Indian Prime Minister Narendra Modi has launched a nationwide campaign to raise awareness of cleanliness and better sanitation.
Image: A girl walks on a railway track past piles of dumped garbage in Mumbai, India
A girl walks on a railway track past piles of dumped garbage in Mumbai, India, on Oct. 2, 2014. Millions of schoolchildren, officials and ordinary people picked up brooms and dustpans Thursday to join a countrywide campaign to clean parks, public buildings and streets.Rafiq Maqbool / AP

Indian Prime Minister Narendra Modi took up a broom to sweep the streets of an impoverished neighborhood of Delhi on Thursday, launching a nationwide campaign to raise awareness of cleanliness and better sanitation.

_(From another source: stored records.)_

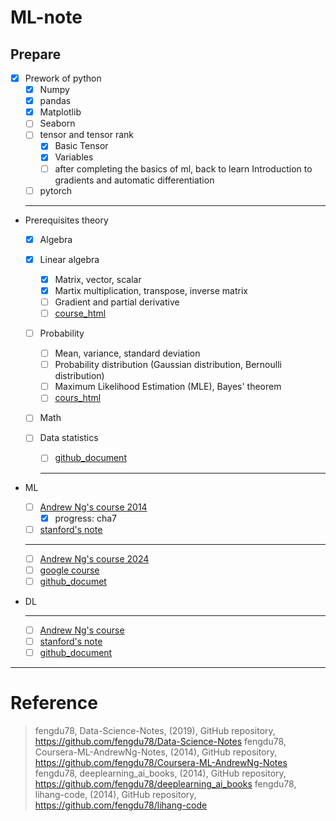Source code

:# ML-note

## Prepare

- [x] Prework of python
  - [x] Numpy
  - [x] pandas
  - [x] Matplotlib
  - [ ] Seaborn
  - [ ] tensor and tensor rank
    - [x] Basic Tensor
    - [x] Variables
    - [ ] after completing the basics of ml, back to learn Introduction to gradients and automatic differentiation
  - [ ] pytorch
  ***
- Prerequisites theory

  - [x] Algebra
  - [x] Linear algebra
    - [x] Matrix, vector, scalar
    - [x] Martix multiplication, transpose, inverse matrix
    - [ ] Gradient and partial derivative
    - [ ] [course_html](http://www.ai-start.com/CS229/1.CS229-LinearAlgebra.html)
  - [ ] Probability
    - [ ] Mean, variance, standard deviation
    - [ ] Probability distribution (Gaussian distribution, Bernoulli distribution)
    - [ ] Maximum Likelihood Estimation (MLE), Bayes' theorem
    - [ ] [cours_html](http://www.ai-start.com/CS229/2.CS229-Probability.html)
  - [ ] Math
  - [ ] Data statistics

    - [ ] [github_document](https://github.com/fengdu78/Data-Science-Notes.git)

    ***

- ML
  - [ ] [Andrew Ng's course 2014](https://www.bilibili.com/video/BV1W34y1i7xK?vd_source=4b25f608d61dc70023e6d2461cc1fe4f&p=2&spm_id_from=333.788.videopod.episodes)
    - [x] progress: cha7
  - [ ] [stanford's note](http://www.ai-start.com/ml2014)
  ***
  - [ ] [Andrew Ng's course 2024](https://www.bilibili.com/video/BV1Bq421A74G/?spm_id_from=333.1007.top_right_bar_window_custom_collection.content.click&vd_source=4b25f608d61dc70023e6d2461cc1fe4f)
  - [ ] [google course](https://developers.google.com/machine-learning/crash-course/prereqs-and-prework)
  - [ ] [github_documet](https://github.com/fengdu78/Coursera-ML-AndrewNg-Notes.git)
- DL
  ***
  - [ ] [Andrew Ng's course](https://www.bilibili.com/video/BV16r4y1Y7jv/?vd_source=4b25f608d61dc70023e6d2461cc1fe4f)
  - [ ] [stanford's note](http://www.ai-start.com/dl2017/)
  - [ ] [github_document](https://github.com/fengdu78/deeplearning_ai_books.git)

---

# Reference

> fengdu78, Data-Science-Notes, (2019), GitHub repository, https://github.com/fengdu78/Data-Science-Notes
> fengdu78, Coursera-ML-AndrewNg-Notes, (2014), GitHub repository, https://github.com/fengdu78/Coursera-ML-AndrewNg-Notes
> fengdu78, deeplearning_ai_books, (2014), GitHub repository, https://github.com/fengdu78/deeplearning_ai_books
> fengdu78, lihang-code, (2014), GitHub repository, https://github.com/fengdu78/lihang-code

"Don't we all have a duty to clean the country?" Modi asked. To drive home his point he ordered government workers including his ministers to sweep offices and clean toilets on Thursday, a national holiday. Since taking office, Modi has repeatedly lamented the poor state of sanitation and public cleanliness in India, citing "the filthiness all around us" as an obstacle in promoting tourism.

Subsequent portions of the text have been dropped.